Paragraphs 2:4 and 2:5 of the code define parental responsibility. “‘Parental responsibility’ means the duties, rights and authority that a parent has in respect of a child.” Throughout the code, the term ‘parents’ is taken to include all those with parental responsibility, including ‘corporate’ parents and carers. There have been some developments in relation to the law on parental responsibility since the SEN Code of Practice was published. The current position is that if the parents of a child are married to each other, or they have jointly adopted a child, they both have parental responsibility. This is not automatically the case for unmarried parents. According to current law, a mother always has parental responsibility for her child. A father, however, has this responsibility only if he is married to the mother or has acquired legal responsibility for his child through one of three routes: * by jointly registering the birth of the child with the mother * by a parental responsibility agreement with the mother, or * by a parental responsibility order made by the court.

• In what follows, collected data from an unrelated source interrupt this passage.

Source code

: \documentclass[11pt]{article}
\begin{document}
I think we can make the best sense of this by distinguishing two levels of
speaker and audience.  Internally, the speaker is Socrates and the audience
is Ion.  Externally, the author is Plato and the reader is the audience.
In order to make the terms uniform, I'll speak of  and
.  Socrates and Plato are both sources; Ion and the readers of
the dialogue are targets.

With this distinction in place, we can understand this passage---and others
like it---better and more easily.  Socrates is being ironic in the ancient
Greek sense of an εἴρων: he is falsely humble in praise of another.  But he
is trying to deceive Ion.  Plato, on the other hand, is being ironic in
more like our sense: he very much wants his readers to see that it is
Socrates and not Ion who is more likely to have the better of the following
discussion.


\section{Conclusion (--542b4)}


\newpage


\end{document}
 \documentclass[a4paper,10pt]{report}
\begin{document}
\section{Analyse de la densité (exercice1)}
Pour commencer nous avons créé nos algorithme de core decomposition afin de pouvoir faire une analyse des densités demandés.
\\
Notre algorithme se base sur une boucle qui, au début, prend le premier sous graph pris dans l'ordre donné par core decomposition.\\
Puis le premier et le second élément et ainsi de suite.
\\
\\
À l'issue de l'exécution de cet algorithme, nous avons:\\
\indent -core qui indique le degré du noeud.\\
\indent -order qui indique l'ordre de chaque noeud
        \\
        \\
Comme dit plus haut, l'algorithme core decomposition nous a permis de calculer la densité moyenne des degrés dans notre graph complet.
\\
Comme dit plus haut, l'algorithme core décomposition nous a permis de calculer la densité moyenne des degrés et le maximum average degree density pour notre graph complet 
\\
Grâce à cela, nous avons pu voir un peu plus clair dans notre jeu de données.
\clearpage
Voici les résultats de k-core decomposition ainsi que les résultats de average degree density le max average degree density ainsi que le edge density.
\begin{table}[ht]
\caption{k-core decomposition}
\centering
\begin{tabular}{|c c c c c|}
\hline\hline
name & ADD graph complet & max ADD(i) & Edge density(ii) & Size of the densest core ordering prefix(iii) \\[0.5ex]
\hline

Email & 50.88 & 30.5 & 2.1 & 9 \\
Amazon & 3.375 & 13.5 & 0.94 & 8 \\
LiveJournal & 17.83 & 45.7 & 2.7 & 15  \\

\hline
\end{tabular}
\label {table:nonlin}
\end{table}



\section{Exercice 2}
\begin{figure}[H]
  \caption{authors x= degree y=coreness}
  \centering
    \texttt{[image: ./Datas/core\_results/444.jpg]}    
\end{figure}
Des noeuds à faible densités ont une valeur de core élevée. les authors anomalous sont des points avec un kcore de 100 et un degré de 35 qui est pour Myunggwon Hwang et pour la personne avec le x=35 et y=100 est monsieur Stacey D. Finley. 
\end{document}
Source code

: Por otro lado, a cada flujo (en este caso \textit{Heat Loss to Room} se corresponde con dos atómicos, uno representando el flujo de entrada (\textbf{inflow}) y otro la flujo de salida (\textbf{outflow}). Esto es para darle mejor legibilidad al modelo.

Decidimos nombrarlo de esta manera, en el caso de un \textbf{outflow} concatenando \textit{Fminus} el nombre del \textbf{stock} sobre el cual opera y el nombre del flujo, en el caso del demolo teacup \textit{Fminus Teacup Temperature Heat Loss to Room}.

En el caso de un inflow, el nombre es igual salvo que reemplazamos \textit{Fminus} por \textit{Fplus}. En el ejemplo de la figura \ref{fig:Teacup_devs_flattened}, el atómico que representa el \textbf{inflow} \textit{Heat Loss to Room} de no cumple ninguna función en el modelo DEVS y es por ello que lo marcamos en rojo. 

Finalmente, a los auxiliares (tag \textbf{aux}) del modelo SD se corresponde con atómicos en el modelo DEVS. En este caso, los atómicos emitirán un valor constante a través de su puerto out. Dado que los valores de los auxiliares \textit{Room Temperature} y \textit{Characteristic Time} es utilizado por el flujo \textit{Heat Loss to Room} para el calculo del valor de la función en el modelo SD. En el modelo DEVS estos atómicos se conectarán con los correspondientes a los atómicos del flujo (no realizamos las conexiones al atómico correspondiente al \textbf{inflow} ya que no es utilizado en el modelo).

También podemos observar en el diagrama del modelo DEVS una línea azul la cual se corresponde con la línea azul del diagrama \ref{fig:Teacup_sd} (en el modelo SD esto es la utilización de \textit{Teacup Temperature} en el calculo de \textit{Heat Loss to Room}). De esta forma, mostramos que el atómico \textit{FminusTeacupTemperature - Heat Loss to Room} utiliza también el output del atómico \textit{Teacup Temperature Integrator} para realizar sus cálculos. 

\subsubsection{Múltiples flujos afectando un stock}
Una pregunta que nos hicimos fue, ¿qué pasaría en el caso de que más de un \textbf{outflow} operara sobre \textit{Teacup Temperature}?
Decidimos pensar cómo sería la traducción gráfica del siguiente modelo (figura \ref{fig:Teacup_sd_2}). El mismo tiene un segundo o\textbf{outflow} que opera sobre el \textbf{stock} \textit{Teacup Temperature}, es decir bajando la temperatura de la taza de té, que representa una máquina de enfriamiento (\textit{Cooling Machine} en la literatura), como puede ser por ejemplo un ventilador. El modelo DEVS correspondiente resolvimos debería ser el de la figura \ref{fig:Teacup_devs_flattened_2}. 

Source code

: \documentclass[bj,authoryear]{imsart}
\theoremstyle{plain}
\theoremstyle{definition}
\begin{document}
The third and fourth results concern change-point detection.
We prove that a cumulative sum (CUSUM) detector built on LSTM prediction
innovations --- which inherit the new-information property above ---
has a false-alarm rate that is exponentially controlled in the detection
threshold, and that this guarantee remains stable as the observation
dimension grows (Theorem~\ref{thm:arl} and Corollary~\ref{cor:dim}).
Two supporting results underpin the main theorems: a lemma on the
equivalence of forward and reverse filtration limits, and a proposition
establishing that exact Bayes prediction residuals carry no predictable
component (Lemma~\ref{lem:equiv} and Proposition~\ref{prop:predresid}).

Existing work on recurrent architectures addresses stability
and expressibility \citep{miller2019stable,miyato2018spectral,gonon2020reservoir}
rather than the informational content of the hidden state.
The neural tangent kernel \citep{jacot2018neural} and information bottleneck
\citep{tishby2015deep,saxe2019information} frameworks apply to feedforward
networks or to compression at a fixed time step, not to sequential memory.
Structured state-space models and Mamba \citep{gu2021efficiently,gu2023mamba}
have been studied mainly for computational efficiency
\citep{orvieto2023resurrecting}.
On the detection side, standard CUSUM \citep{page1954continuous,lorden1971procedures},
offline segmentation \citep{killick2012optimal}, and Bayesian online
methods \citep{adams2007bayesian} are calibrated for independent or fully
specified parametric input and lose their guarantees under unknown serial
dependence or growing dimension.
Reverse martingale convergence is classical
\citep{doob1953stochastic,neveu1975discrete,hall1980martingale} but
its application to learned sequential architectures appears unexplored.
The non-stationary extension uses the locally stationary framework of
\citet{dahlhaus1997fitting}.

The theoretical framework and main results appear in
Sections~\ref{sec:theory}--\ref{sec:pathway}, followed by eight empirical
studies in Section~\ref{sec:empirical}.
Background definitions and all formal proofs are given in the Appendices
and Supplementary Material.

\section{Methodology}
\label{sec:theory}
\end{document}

Looked-after children and personal education plans
If a child or young person is looked after by the local authority, a care order gives the local authority parental responsibility. Where a child is accommodated by a local authority, the day-to-day responsibility may be with foster parents, residential care workers or carers/guardians. If a pupil in your class with SEN and/or a disability is a looked-after child, they will need a personal education plan (PEP), even if they have an individual education plan (IEP) or a similar record of target-setting. The scope of a PEP is broad and covers life outside and inside the school. It should contain short-term targets, the pupil’s long-term plans and aspirations. Government documentation1 suggests that every child in public care needs a PEP as it: * provides access to services and support by detailing the provision to be made to support the achievement of targets in the plan * contributes to stability, minimising disruption and broken schooling by supporting all professionals in providing an integrated service * signals particular and special needs
* establishes clear goals and acts as a record of progress and achievement. Social workers lead on the preparation of the plan, though coordination of the implementation is likely to fall to the designated senior person in school (usually a headteacher or deputy headteacher) who has oversight of all pupils in public care in the school. You may be able to access support and advice from your local authority’s Children in Public Care Team. Meeting both parents
You will need to think carefully when arranging meetings with parents as it may prove problematic to meet with both at the same time. This might be because both are in full-time work, or one partner may either work long hours or far from home. You should be alert to the possible pressures on the parents’ time and resources.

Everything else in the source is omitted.